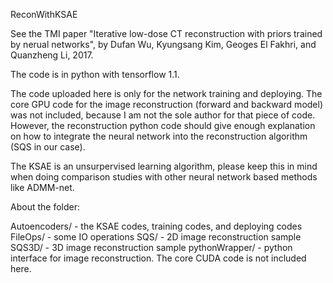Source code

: ReconWithKSAE

See the TMI paper "Iterative low-dose CT reconstruction with priors trained by nerual networks", by Dufan Wu, Kyungsang Kim, Geoges El Fakhri, and Quanzheng Li, 2017. 

The code is in python with tensorflow 1.1.

The code uploaded here is only for the network training and deploying. The core GPU code for the image reconstruction (forward and backward model) was not included, because I am not the sole author for that piece of code. However, the reconstruction python code should give enough explanation on how to integrate the neural network into the reconstruction algorithm (SQS in our case).

The KSAE is an unsurpervised learning algorithm, please keep this in mind when doing comparison studies with other neural network based methods like ADMM-net. 

About the folder:

Autoencoders/ - the KSAE codes, training codes, and deploying codes
FileOps/ - some IO operations
SQS/ - 2D image reconstruction sample
SQS3D/ - 3D image reconstruction sample
pythonWrapper/ - python interface for image reconstruction. The core CUDA code is not included here.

• WORK ORDER
Copy each line of the listing in which the word "sample" can be found.

• RESULT BELOW
SQS/ - 2D image reconstruction sample
SQS3D/ - 3D image reconstruction sample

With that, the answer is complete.